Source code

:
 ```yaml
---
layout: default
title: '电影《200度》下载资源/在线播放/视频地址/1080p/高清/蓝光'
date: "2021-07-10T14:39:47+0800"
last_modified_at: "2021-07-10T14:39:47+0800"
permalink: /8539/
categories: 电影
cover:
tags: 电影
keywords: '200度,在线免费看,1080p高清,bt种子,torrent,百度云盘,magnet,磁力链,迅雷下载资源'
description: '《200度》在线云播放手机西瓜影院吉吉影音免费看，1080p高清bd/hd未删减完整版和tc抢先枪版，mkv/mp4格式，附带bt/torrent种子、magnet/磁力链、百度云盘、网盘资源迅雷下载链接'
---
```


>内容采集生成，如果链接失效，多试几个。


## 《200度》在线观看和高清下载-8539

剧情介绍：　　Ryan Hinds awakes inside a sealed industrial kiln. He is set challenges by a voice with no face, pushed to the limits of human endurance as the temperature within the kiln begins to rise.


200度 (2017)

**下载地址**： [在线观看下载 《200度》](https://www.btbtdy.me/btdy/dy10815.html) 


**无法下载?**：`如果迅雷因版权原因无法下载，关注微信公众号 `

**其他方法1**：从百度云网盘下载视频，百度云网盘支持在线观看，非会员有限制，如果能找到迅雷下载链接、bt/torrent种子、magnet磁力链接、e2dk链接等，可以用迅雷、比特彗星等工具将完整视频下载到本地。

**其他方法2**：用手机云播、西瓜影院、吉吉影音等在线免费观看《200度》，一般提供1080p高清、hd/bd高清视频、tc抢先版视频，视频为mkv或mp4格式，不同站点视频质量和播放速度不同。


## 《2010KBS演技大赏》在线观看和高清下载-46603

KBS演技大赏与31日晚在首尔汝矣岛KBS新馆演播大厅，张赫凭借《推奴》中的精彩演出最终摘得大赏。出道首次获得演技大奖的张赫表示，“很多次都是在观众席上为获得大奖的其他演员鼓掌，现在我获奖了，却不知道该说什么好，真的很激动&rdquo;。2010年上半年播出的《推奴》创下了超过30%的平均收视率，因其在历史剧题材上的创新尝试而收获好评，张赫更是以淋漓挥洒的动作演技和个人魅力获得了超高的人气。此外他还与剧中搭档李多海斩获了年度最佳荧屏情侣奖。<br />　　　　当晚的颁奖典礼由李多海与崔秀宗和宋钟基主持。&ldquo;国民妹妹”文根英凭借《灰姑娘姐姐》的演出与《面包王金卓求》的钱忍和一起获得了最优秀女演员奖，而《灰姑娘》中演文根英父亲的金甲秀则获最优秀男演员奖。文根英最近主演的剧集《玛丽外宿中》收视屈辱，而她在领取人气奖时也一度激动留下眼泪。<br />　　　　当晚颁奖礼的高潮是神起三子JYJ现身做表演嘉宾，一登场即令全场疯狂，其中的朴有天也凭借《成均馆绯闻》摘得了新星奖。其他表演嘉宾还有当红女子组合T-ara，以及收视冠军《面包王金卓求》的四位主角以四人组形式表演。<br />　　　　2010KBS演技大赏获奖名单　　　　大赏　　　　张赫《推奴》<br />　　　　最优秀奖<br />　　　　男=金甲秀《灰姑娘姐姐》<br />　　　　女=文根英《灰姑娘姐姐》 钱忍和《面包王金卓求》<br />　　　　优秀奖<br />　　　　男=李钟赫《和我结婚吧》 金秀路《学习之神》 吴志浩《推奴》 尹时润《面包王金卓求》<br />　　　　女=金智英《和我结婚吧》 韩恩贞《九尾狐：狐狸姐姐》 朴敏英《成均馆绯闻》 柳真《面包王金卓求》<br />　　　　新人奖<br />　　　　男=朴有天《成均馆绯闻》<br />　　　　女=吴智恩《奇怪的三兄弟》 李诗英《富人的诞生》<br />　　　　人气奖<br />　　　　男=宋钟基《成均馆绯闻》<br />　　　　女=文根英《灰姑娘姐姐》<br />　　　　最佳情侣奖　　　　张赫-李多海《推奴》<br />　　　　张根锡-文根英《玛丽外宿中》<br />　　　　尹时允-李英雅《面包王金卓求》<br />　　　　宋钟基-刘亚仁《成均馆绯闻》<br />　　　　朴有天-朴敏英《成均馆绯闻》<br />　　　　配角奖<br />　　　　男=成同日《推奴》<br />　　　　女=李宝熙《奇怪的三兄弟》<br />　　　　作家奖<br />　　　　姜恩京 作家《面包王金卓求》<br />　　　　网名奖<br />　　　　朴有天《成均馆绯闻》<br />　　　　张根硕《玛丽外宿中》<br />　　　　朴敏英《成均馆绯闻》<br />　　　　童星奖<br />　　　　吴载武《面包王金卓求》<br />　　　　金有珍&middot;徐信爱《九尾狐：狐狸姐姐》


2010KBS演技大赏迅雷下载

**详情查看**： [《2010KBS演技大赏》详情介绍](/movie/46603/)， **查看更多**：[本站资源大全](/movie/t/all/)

========================================

> _TASK INSTRUCTIONS_: Find the word "百度云盘" in the data and copy out each line where it turns up.

> _EXERCISE OUTPUT_:
keywords: '200度,在线免费看,1080p高清,bt种子,torrent,百度云盘,magnet,磁力链,迅雷下载资源'
description: '《200度》在线云播放手机西瓜影院吉吉影音免费看，1080p高清bd/hd未删减完整版和tc抢先枪版，mkv/mp4格式，附带bt/torrent种子、magnet/磁力链、百度云盘、网盘资源迅雷下载链接'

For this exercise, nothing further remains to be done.